Say how many lines in the material below include "args". The answer is the number alone.

|---|

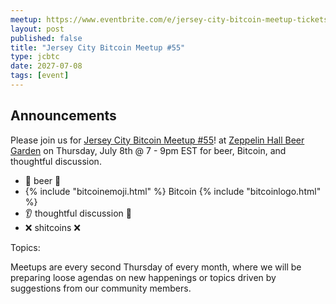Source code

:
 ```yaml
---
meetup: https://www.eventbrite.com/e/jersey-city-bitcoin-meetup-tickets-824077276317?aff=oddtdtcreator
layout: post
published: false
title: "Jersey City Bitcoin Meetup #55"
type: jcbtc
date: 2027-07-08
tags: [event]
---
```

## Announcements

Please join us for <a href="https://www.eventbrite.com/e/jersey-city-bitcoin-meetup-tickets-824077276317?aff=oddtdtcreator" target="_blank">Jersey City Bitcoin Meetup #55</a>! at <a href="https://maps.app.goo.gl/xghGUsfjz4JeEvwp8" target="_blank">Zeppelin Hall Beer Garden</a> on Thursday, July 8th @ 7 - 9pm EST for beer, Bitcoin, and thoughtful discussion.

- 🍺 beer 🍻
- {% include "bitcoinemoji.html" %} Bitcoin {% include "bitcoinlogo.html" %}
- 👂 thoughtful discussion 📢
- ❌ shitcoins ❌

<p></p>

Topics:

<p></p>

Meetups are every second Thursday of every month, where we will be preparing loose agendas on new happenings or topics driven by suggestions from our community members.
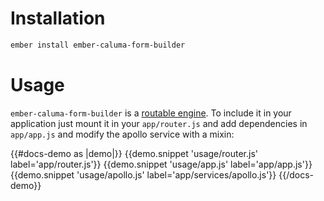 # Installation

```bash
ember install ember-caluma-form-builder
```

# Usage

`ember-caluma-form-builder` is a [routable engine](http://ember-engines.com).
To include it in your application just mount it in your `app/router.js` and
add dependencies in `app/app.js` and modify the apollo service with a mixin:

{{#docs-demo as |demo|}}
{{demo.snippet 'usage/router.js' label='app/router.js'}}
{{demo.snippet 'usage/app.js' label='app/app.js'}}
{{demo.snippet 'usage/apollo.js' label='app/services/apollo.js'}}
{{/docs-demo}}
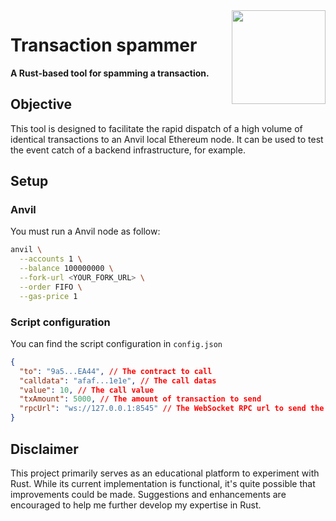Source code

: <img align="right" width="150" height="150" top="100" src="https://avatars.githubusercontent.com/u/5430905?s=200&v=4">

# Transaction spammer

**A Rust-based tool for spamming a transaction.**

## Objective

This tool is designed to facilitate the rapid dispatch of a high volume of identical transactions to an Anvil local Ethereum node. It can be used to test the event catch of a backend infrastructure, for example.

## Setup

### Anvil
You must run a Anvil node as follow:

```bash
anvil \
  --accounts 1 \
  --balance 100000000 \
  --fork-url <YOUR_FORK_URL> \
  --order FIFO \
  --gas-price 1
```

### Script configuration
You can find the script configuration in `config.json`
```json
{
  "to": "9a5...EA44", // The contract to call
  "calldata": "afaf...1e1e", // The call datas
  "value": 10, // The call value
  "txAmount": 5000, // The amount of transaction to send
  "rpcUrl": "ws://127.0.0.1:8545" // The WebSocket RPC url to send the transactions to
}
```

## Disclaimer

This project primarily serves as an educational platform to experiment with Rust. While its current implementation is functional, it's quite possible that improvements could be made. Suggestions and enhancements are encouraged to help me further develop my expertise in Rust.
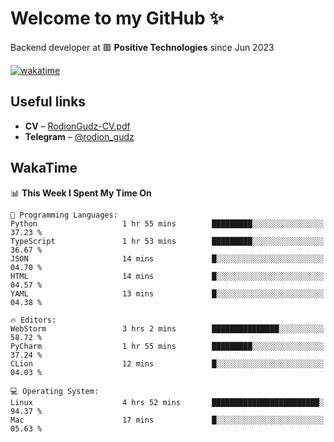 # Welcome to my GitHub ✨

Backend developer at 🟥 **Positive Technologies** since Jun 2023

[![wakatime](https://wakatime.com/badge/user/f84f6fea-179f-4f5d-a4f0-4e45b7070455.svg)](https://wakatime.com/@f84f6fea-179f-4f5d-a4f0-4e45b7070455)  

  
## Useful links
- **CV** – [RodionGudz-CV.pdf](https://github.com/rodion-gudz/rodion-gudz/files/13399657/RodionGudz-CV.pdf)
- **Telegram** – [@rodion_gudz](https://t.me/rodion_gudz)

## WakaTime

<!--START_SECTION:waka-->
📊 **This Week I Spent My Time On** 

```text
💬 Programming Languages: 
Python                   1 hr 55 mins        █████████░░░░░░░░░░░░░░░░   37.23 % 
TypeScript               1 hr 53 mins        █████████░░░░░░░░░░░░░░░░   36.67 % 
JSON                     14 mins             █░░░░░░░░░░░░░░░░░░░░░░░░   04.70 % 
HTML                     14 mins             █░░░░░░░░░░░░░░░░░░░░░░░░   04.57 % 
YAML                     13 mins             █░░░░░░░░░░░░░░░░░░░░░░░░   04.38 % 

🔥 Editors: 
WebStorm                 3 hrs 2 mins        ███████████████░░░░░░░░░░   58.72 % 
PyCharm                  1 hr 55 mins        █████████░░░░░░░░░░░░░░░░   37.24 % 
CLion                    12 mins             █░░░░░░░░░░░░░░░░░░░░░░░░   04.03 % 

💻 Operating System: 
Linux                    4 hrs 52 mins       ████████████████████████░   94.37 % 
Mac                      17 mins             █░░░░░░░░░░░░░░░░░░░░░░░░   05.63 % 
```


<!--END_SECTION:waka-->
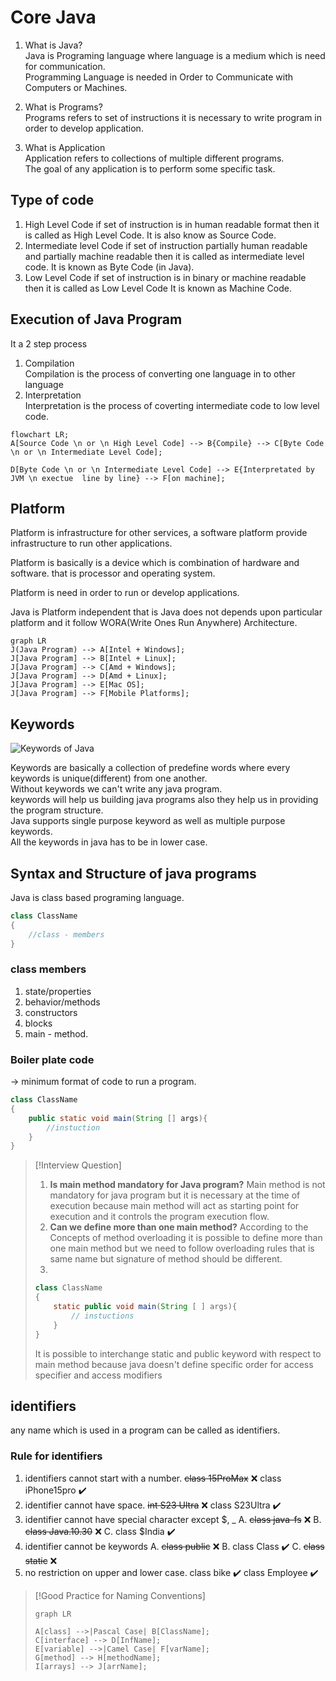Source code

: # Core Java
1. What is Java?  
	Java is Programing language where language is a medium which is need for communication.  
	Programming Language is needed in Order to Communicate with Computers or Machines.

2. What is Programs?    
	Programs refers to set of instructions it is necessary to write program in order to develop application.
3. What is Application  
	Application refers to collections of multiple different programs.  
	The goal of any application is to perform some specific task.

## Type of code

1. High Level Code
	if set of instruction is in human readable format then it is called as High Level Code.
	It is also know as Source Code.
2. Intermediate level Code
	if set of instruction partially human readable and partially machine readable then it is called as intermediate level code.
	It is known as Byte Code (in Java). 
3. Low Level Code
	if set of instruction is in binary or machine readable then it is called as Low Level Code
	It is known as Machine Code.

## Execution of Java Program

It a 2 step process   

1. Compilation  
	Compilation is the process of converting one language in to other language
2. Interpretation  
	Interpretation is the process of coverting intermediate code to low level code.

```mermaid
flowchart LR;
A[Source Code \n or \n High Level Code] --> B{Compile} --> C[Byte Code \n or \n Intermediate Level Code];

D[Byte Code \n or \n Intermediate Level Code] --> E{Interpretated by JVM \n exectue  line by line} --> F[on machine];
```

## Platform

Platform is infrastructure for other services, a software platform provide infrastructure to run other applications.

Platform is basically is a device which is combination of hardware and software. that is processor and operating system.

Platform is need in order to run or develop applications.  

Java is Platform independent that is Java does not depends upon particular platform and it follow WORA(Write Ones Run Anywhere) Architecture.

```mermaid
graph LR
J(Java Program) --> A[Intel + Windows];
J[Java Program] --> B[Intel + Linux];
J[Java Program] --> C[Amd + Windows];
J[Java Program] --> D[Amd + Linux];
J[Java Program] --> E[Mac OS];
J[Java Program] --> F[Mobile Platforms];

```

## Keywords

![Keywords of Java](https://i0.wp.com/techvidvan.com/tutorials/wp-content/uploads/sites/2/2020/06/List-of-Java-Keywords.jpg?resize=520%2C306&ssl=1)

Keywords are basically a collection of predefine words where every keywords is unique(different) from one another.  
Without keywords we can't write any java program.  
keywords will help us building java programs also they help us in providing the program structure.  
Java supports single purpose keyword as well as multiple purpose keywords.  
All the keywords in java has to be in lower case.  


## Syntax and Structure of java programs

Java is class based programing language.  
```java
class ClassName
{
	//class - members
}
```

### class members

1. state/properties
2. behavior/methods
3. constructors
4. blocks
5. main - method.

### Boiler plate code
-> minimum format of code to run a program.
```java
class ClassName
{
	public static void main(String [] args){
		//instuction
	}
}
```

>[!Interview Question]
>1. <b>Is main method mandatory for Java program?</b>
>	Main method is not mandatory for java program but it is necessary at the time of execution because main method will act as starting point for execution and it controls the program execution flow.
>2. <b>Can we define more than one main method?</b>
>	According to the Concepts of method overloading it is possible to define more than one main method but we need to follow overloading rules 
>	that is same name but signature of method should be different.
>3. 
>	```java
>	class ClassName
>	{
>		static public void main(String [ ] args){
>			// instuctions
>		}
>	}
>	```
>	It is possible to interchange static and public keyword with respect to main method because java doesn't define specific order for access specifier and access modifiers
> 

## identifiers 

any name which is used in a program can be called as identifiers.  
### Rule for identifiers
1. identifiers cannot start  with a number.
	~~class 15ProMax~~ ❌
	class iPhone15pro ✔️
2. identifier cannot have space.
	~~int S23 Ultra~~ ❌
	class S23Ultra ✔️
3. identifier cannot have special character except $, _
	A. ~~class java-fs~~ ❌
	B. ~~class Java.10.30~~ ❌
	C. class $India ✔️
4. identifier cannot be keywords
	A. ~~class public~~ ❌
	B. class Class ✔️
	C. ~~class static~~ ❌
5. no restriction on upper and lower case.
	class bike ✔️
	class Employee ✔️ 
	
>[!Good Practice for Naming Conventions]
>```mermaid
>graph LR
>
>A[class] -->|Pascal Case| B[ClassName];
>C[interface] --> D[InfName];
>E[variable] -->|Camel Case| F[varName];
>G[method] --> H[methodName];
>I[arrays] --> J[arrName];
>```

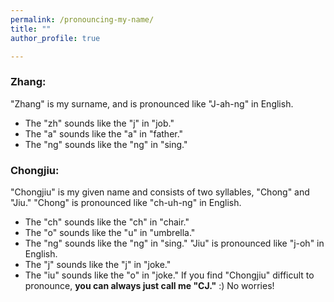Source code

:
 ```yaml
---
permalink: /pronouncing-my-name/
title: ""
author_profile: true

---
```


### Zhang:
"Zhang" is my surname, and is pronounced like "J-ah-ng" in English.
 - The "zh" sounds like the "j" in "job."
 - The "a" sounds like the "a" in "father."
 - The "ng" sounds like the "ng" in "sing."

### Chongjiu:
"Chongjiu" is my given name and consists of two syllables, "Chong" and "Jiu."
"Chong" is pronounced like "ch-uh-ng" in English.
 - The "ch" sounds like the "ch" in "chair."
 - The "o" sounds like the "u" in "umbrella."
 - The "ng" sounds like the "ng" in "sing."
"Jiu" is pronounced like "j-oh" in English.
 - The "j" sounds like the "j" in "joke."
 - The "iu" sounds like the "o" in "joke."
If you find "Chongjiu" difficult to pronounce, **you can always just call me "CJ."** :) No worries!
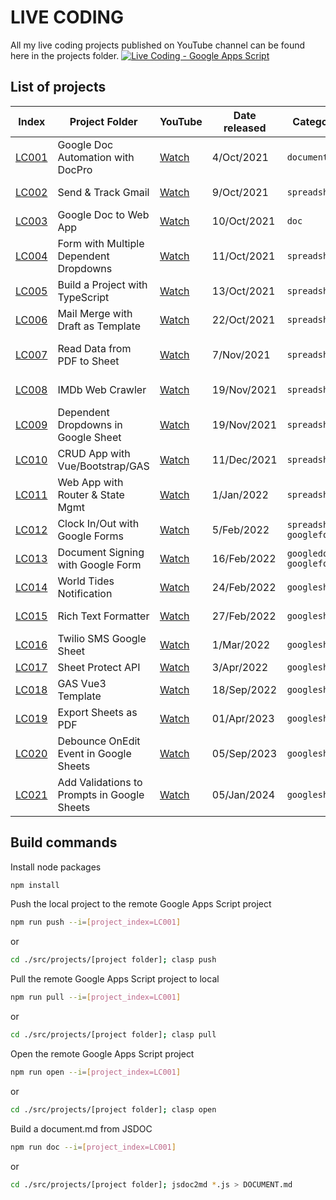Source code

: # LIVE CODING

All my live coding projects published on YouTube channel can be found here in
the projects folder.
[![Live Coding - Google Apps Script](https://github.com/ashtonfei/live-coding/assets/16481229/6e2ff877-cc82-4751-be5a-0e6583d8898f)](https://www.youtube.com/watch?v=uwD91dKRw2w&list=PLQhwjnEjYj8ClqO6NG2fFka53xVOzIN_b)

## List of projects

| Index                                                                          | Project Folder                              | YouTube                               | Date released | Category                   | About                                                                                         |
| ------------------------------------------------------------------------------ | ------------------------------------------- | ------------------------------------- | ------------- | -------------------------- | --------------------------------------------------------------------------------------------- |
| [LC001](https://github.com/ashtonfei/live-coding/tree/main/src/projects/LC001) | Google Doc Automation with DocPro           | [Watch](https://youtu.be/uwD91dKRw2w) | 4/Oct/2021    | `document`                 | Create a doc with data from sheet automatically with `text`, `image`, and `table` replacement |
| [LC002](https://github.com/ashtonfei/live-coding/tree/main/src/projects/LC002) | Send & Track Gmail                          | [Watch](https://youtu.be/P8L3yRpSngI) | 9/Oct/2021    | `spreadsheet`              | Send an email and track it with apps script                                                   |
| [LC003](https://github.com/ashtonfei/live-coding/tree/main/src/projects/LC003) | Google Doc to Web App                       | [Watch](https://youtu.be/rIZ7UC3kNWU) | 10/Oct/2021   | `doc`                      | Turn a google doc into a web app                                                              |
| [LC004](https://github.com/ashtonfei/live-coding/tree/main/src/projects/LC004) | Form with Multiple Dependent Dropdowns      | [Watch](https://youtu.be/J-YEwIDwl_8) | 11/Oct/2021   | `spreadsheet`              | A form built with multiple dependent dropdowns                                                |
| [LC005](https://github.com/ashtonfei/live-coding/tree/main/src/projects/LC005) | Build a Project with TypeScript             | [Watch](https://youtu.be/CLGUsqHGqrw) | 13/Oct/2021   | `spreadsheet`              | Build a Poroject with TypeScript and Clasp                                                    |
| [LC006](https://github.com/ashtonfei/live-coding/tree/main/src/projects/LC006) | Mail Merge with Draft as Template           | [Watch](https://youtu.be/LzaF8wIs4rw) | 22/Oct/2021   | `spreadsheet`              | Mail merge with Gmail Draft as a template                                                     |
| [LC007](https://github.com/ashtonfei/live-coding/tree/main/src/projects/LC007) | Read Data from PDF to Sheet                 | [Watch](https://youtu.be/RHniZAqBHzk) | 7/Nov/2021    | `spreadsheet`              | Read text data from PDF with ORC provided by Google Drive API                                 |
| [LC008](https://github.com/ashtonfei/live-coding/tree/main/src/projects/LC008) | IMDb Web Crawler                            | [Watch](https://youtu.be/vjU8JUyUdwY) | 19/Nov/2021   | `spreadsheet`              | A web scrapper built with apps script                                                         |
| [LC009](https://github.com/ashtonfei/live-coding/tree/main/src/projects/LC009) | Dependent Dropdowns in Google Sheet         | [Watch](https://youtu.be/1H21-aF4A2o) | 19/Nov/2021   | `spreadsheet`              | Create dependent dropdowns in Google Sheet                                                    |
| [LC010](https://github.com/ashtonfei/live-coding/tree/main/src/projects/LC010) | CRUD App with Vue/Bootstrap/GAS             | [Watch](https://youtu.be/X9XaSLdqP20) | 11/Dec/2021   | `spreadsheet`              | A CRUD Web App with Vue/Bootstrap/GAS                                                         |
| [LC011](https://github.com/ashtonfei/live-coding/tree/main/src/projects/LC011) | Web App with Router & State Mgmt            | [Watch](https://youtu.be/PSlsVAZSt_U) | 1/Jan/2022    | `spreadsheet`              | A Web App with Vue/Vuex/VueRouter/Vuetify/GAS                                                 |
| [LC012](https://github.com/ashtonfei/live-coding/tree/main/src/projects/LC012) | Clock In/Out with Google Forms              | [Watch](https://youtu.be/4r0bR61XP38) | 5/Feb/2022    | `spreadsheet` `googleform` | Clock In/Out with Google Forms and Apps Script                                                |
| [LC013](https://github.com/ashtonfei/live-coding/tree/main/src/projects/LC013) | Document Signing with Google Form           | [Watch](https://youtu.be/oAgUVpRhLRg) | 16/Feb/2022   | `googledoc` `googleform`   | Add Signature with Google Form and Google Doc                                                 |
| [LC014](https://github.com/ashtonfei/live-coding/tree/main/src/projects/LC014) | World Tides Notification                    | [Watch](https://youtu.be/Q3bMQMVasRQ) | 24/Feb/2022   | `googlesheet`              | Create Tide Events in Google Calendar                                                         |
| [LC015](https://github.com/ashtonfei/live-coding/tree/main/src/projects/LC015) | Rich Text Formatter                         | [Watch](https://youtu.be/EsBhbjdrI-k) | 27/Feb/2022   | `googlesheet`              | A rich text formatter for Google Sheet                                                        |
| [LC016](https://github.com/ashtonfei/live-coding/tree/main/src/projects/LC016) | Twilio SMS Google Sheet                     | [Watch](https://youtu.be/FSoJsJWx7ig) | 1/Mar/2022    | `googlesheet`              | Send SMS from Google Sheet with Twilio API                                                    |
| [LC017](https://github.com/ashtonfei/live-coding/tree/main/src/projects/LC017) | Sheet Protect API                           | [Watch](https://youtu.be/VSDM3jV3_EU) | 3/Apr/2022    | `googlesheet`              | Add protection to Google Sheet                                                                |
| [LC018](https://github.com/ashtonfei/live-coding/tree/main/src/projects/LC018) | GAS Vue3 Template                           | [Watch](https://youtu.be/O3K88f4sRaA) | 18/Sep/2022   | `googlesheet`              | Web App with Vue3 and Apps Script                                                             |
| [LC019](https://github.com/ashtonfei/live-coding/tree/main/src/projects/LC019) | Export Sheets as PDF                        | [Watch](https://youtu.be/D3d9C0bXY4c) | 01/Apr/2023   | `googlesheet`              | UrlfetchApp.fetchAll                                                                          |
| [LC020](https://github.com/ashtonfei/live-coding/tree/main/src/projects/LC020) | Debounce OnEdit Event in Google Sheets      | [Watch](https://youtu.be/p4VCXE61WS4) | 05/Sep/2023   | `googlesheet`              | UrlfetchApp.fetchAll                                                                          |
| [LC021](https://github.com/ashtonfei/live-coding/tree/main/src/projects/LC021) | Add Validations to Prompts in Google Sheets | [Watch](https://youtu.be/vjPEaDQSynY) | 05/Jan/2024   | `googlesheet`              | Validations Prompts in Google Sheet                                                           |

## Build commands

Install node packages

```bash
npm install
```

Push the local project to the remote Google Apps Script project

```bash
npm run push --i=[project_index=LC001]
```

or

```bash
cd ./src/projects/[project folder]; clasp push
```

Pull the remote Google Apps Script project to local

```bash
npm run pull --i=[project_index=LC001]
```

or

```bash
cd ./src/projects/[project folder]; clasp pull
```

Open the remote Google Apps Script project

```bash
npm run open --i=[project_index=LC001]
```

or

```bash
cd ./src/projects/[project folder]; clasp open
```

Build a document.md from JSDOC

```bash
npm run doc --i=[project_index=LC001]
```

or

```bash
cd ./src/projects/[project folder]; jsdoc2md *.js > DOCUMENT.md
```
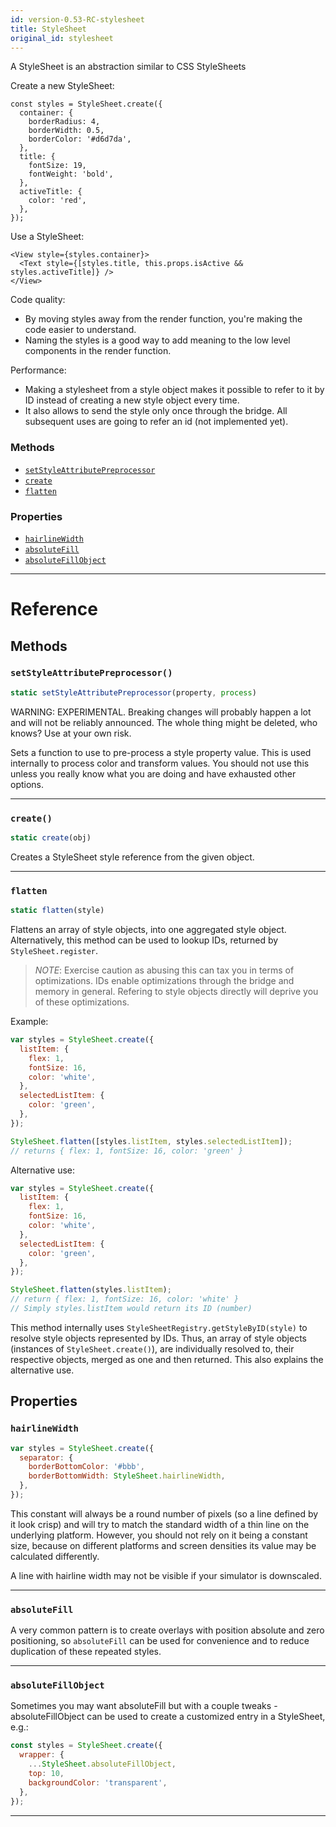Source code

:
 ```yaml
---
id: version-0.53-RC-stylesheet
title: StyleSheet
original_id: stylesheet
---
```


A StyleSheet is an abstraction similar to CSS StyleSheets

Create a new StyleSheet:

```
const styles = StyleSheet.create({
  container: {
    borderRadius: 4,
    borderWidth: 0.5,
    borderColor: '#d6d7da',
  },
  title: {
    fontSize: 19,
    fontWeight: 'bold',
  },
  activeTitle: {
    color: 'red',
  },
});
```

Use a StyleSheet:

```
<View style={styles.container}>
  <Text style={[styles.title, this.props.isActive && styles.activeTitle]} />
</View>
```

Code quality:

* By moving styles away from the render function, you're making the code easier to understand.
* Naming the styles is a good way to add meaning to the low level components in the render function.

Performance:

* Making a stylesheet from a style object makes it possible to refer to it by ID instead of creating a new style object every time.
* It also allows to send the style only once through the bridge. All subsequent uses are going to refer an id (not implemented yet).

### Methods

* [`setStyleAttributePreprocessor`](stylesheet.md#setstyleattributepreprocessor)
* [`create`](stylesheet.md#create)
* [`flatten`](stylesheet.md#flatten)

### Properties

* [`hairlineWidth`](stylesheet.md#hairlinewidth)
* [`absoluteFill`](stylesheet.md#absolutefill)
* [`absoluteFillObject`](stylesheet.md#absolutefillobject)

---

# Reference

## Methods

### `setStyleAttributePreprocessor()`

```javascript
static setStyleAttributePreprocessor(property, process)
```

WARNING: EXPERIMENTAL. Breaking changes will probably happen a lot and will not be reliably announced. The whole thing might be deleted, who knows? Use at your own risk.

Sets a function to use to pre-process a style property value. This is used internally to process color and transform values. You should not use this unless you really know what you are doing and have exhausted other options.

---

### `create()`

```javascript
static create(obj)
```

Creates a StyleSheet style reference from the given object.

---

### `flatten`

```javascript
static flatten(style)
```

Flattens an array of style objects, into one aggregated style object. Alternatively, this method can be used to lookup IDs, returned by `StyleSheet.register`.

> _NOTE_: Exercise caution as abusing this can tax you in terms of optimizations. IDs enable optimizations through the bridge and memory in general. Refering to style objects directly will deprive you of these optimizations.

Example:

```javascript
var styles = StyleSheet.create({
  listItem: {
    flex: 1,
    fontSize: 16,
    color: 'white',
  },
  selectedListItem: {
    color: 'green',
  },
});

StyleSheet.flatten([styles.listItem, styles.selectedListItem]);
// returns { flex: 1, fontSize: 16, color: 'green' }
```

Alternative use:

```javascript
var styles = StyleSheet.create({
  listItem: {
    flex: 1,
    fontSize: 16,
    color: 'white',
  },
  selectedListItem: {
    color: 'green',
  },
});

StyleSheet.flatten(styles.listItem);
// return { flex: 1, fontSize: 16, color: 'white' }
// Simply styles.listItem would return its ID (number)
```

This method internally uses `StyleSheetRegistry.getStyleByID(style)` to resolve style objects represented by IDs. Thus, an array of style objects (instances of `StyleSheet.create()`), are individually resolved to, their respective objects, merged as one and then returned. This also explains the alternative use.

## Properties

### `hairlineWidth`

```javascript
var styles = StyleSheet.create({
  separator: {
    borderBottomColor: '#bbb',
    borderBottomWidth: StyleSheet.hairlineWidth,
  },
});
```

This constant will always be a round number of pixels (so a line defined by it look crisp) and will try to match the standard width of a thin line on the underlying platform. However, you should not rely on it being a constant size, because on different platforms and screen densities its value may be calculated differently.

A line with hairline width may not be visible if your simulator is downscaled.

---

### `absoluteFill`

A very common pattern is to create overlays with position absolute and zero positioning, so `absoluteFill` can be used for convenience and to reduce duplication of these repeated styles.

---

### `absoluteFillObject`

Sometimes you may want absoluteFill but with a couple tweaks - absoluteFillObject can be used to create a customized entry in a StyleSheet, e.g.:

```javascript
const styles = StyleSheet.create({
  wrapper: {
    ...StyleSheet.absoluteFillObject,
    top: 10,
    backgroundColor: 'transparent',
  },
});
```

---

|---|

ANSWER SPACE
2